Fig. 6(c) portrays that the ODD term remains negative throughout the charging process, indicating that the OCV of cell N is consistently higher than that of cell D2. Since the OCV increases monotonically during charging, this suggests that the SoC of cell N was always higher than that of cell D2, meaning that cell N was being charged ahead of cell D2. Additionally, the RBD term stays above 0.5, indicating that the internal resistance of cell N remains consistently lower than that of cell D2. Although the internal resistance varied considerably near full charge (Fig. 5), the internal resistance of cell D2 remained higher than that of cell N.

Subsequently, the origins of the extrema were examined to determine whether they arose from differences in OCV or internal resistance. In the simulation near point A, the RBD term exhibits an upward convex profile, whereas the ODD term shows a downward convex profile. This indicates that the minimum charging current at point A is predominantly attributable to the OCV difference. Similarly, around point B, the RBD term displays a downward convex profile, and the ODD term presents an upward convex profile, suggesting that the maximum charging current at point B is also primarily due to the OCV difference. At point C, the simulation demonstrates that the charging current for cell N decreases monotonically from point B to point C, reaches a minimum at point C, and then increases monotonically up to point D. Furthermore, the simulation reveals that the overall variation from point B to point D is largely driven by the ODD term, with only the region near point C significantly influenced by the RBD term. Therefore, although the resistance balance partially affects the minimum at point C, the dominant factor across the range from points B–D is the OCV difference. Similarly, the maximum charging current for cell N observed at point D is primarily ascribed to the OCV difference between cell N and cell D2 at that time.

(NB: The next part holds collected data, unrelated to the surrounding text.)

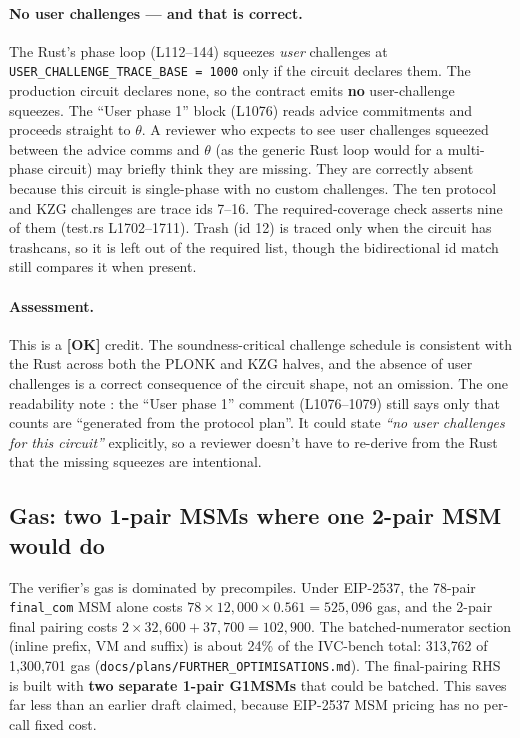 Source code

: \paragraph{No user challenges --- and that is correct.}
The Rust's phase loop (L112--144) squeezes \emph{user} challenges
at \texttt{USER\_\allowbreak{}CHALLENGE\_\allowbreak{}TRACE\_\allowbreak{}BASE = 1000} only if the
circuit declares them. The production circuit declares none, so
the contract emits \textbf{no} user-challenge squeezes. The
``User phase 1'' block (L1076) reads advice commitments and
proceeds straight to $\theta$. A reviewer who expects to see user
challenges squeezed between the advice comms and $\theta$ (as the
generic Rust loop would for a multi-phase circuit) may briefly
think they are missing. They are correctly absent because this
circuit is single-phase with no custom challenges. The ten
protocol and KZG challenges are trace ids 7--16. The
required-coverage check asserts nine of them
(test.rs L1702--1711). Trash (id 12) is traced only when the
circuit has trashcans, so it is left out of the required list,
though the bidirectional id match still compares it when present.

\paragraph{Assessment.} This is a
\textcolor{tracegreen}{\textbf{[OK]}} credit. The
soundness-critical challenge schedule is consistent with the Rust
across both the PLONK and KZG halves, and the absence of user
challenges is a correct consequence of the circuit shape, not an
omission. The one readability note : the
``User phase 1'' comment (L1076--1079) still says only that
counts are ``generated from the protocol plan''. It could state
\emph{``no user challenges for this circuit''} explicitly, so a
reviewer doesn't have to re-derive from the Rust that the missing
squeezes are intentional.

\subsection{Gas: two 1-pair MSMs where one 2-pair MSM would do}
\label{sec:pr-gas-msm}

The verifier's gas is dominated by precompiles. Under EIP-2537, the
78-pair \texttt{final\_com} MSM alone costs
$78\times12{,}000\times0.561=525{,}096$ gas, and the 2-pair
final pairing costs $2\times32{,}600+37{,}700=102{,}900$. The
batched-numerator section (inline prefix, VM and suffix) is about
24\% of the IVC-bench total: 313{,}762 of 1{,}300{,}701 gas
(\texttt{docs/\allowbreak{}plans/\allowbreak{}FURTHER\_\allowbreak{}OPTIMISATIONS.md}). The final-pairing
RHS is built with \textbf{two separate 1-pair G1MSMs} that could be
batched.  This saves far less than an earlier
draft claimed, because EIP-2537 MSM pricing has no per-call fixed
cost.

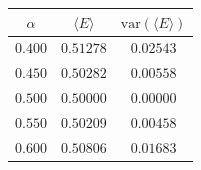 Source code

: \begin{tabular}{ccc}
\toprule
$\alpha$ & $\langle E \rangle$ & $\mathrm{var}(\langle E \rangle)$ \\
\midrule
$0.400$ & $0.51278$ & $0.02543$ \\
$0.450$ & $0.50282$ & $0.00558$ \\
$0.500$ & $0.50000$ & $0.00000$ \\
$0.550$ & $0.50209$ & $0.00458$ \\
$0.600$ & $0.50806$ & $0.01683$ \\
\bottomrule
\end{tabular}
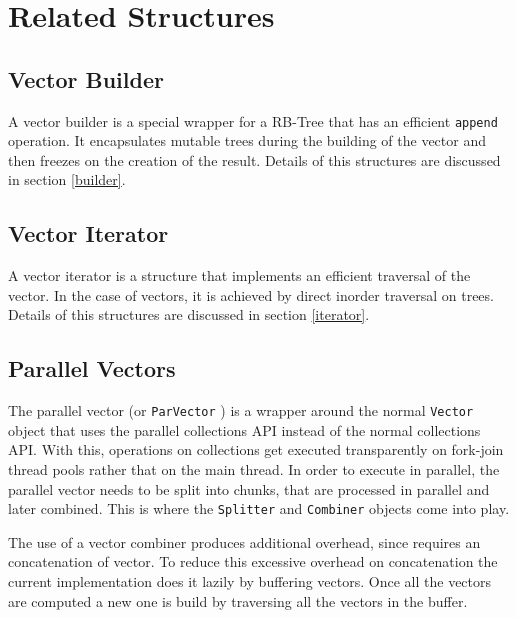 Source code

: 
\section{Related Structures}
\label{RelatedStructures}

\subsection{Vector Builder}
A vector builder is a special wrapper for a RB-Tree that has an efficient \texttt{append} operation. It encapsulates mutable trees during the building of the vector and then freezes on the creation of the result. Details of this structures are discussed in section \ref{builder}.

\subsection{Vector Iterator}
A vector iterator is a structure that implements an efficient traversal of the vector. In the case of vectors, it is achieved by direct inorder traversal on trees. Details of this structures are discussed in section \ref{iterator}.

\subsection{Parallel Vectors}
The parallel vector (or \texttt{ParVector} \cite{scalaParVector211}) is a wrapper around the normal \texttt{Vector} object that uses the parallel collections API instead of the normal collections API. With this, operations on collections get executed transparently on fork-join thread pools rather that on the main thread. In order to execute in parallel, the parallel vector needs to be split into chunks, that are processed in parallel and later combined. This is where the \texttt{Splitter} and \texttt{Combiner} objects come into play.


The use of a vector combiner produces additional overhead, since requires an concatenation of vector. To reduce this excessive overhead on concatenation the current implementation does it lazily by buffering vectors. Once all the vectors are computed a new one is build by traversing all the vectors in the buffer. 

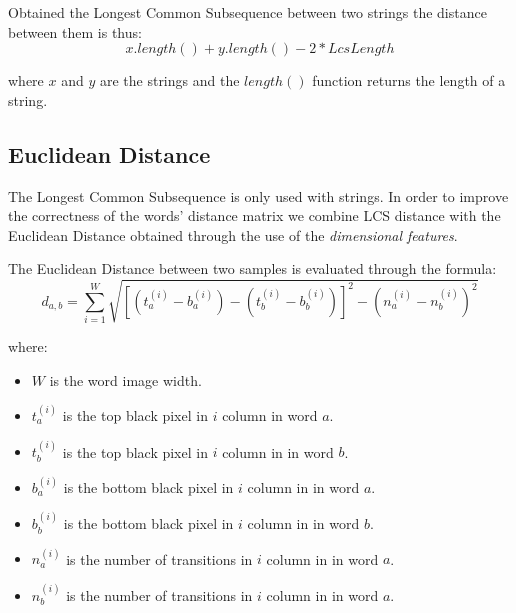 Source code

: Obtained the Longest Common Subsequence between two strings the distance between them is thus:
$$ x.length() + y.length() - 2*LcsLength$$

where $x$ and $y$ are the strings and the $length()$ function returns the length of a string.

\subsection{Euclidean Distance} 

The Longest Common Subsequence is only used with strings. In order to improve the correctness of the words' distance matrix we combine LCS distance with the Euclidean Distance obtained through the use of the \textit{dimensional features}.

The Euclidean Distance between two samples is evaluated through the formula:
$$d_{a,b} = \sum_{i = 1}^{W} \sqrt{[(t_{a}^{(i)} - b_{a}^{(i)}) - (t_{b}^{(i)} - b_{b}^{(i)})]^2 - (n_{a}^{(i)} - n_{b}^{(i)})^2}$$

where:
\begin{itemize}
\item $W$ is the word image width.
\item $t_{a}^{(i)}$ is the top black pixel in $i$ column in word $a$.
\item $t_{b}^{(i)}$ is the top black pixel in $i$ column in in word $b$.
\item $b_{a}^{(i)}$ is the bottom black pixel in $i$ column in in word $a$.
\item $b_{b}^{(i)}$ is the bottom black pixel in $i$ column in in word $b$.
\item $n_{a}^{(i)}$ is the number of transitions in $i$ column in in word $a$.
\item $n_{b}^{(i)}$ is the number of transitions in $i$ column in in word $a$.
\end{itemize}
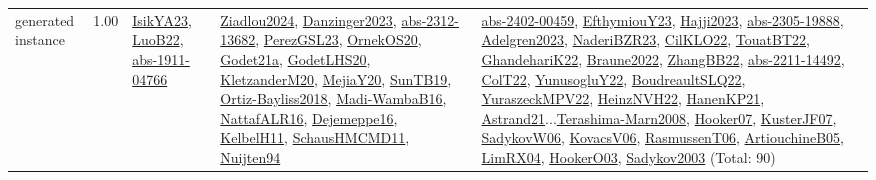 {\begin{longtable}{p{3cm}r>{\raggedright\arraybackslash}p{6cm}>{\raggedright\arraybackslash}p{6cm}>{\raggedright\arraybackslash}p{8cm}}
\index{generated instance}\index{Benchmarks!generated instance}generated instance &  1.00 & \hyperref[detail:IsikYA23]{IsikYA23}, \hyperref[detail:LuoB22]{LuoB22}, \hyperref[detail:abs-1911-04766]{abs-1911-04766} & \hyperref[detail:Ziadlou2024]{Ziadlou2024}, \hyperref[detail:Danzinger2023]{Danzinger2023}, \hyperref[detail:abs-2312-13682]{abs-2312-13682}, \hyperref[detail:PerezGSL23]{PerezGSL23}, \hyperref[detail:OrnekOS20]{OrnekOS20}, \hyperref[detail:Godet21a]{Godet21a}, \hyperref[detail:GodetLHS20]{GodetLHS20}, \hyperref[detail:KletzanderM20]{KletzanderM20}, \hyperref[detail:MejiaY20]{MejiaY20}, \hyperref[detail:SunTB19]{SunTB19}, \hyperref[detail:Ortiz-Bayliss2018]{Ortiz-Bayliss2018}, \hyperref[detail:Madi-WambaB16]{Madi-WambaB16}, \hyperref[detail:NattafALR16]{NattafALR16}, \hyperref[detail:Dejemeppe16]{Dejemeppe16}, \hyperref[detail:KelbelH11]{KelbelH11}, \hyperref[detail:SchausHMCMD11]{SchausHMCMD11}, \hyperref[detail:Nuijten94]{Nuijten94} & \hyperref[detail:abs-2402-00459]{abs-2402-00459}, \hyperref[detail:EfthymiouY23]{EfthymiouY23}, \hyperref[detail:Hajji2023]{Hajji2023}, \hyperref[detail:abs-2305-19888]{abs-2305-19888}, \hyperref[detail:Adelgren2023]{Adelgren2023}, \hyperref[detail:NaderiBZR23]{NaderiBZR23}, \hyperref[detail:CilKLO22]{CilKLO22}, \hyperref[detail:TouatBT22]{TouatBT22}, \hyperref[detail:GhandehariK22]{GhandehariK22}, \hyperref[detail:Braune2022]{Braune2022}, \hyperref[detail:ZhangBB22]{ZhangBB22}, \hyperref[detail:abs-2211-14492]{abs-2211-14492}, \hyperref[detail:ColT22]{ColT22}, \hyperref[detail:YunusogluY22]{YunusogluY22}, \hyperref[detail:BoudreaultSLQ22]{BoudreaultSLQ22}, \hyperref[detail:YuraszeckMPV22]{YuraszeckMPV22}, \hyperref[detail:HeinzNVH22]{HeinzNVH22}, \hyperref[detail:HanenKP21]{HanenKP21}, \hyperref[detail:Astrand21]{Astrand21}...\hyperref[detail:Terashima-Marn2008]{Terashima-Marn2008}, \hyperref[detail:Hooker07]{Hooker07}, \hyperref[detail:KusterJF07]{KusterJF07}, \hyperref[detail:SadykovW06]{SadykovW06}, \hyperref[detail:KovacsV06]{KovacsV06}, \hyperref[detail:RasmussenT06]{RasmussenT06}, \hyperref[detail:ArtiouchineB05]{ArtiouchineB05}, \hyperref[detail:LimRX04]{LimRX04}, \hyperref[detail:HookerO03]{HookerO03}, \hyperref[detail:Sadykov2003]{Sadykov2003} (Total: 90)\\

\end{longtable}}
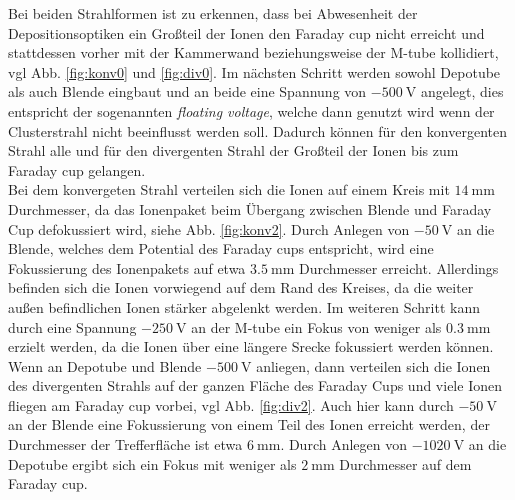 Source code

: Bei beiden Strahlformen ist zu erkennen, dass bei Abwesenheit der Depositionsoptiken ein Großteil der Ionen den Faraday cup nicht erreicht und stattdessen vorher mit der Kammerwand beziehungsweise der M-tube kollidiert, vgl Abb. \ref{fig:konv0} und \ref{fig:div0}.
Im nächsten Schritt werden sowohl Depotube als auch Blende eingbaut und an beide eine Spannung von $\SI{-500}{\volt}$ angelegt, dies entspricht der sogenannten \textit{floating voltage}, welche dann genutzt wird wenn der Clusterstrahl nicht beeinflusst werden soll.
Dadurch können für den konvergenten Strahl alle und für den divergenten Strahl der Großteil der Ionen bis zum Faraday cup gelangen.\\

Bei dem konvergeten Strahl verteilen sich die Ionen auf einem Kreis mit $\SI{14}{\mm}$ Durchmesser, da das Ionenpaket beim Übergang zwischen Blende und Faraday Cup defokussiert wird, siehe Abb. \ref{fig:konv2}.
Durch Anlegen von $\SI{-50}{\volt}$ an die Blende, welches dem Potential des Faraday cups entspricht, wird eine Fokussierung des Ionenpakets auf etwa $\SI{3,5}{\mm}$ Durchmesser erreicht.
Allerdings befinden sich die Ionen vorwiegend auf dem Rand des Kreises, da die weiter außen befindlichen Ionen stärker abgelenkt werden.
Im weiteren Schritt kann durch eine Spannung $\SI{-250}{\volt}$ an der M-tube ein Fokus von weniger als $\SI{0,3}{\mm}$ erzielt werden, da die Ionen über eine längere Srecke fokussiert werden können.\\

Wenn an Depotube und Blende $\SI{-500}{\volt}$ anliegen, dann verteilen sich die Ionen des divergenten Strahls auf der ganzen Fläche des Faraday Cups und viele Ionen fliegen am Faraday cup vorbei, vgl Abb. \ref{fig:div2}.
Auch hier kann durch $\SI{-50}{\volt}$ an der Blende eine Fokussierung von einem Teil des Ionen erreicht werden, der Durchmesser der Trefferfläche ist etwa $\SI{6}{\mm}$.
Durch Anlegen von $\SI{-1020}{\volt}$ an die Depotube ergibt sich ein Fokus mit weniger als $\SI{2}{\mm}$ Durchmesser auf dem Faraday cup.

Because extrema at points A, B, C, and D were observed during the first half of the charging process, they were considered attributable to the anode. Graphite, utilized as the anode material, undergoes alterations in its staging structure during charging, leading to intricate variations in both the solid-state diffusion coefficient of lithium within the graphite particles and the anode potential.^22,23 In this experiment, the charging of cell N consistently preceded that of cell D2, and the staging transitions occurred at different times. Consequently, if discrepancies in the solid-state diffusion coefficient emerged from these timing mismatches, they manifested as peaks associated with the RBD term, while potential discrepancies appeared as peaks related to the ODD term.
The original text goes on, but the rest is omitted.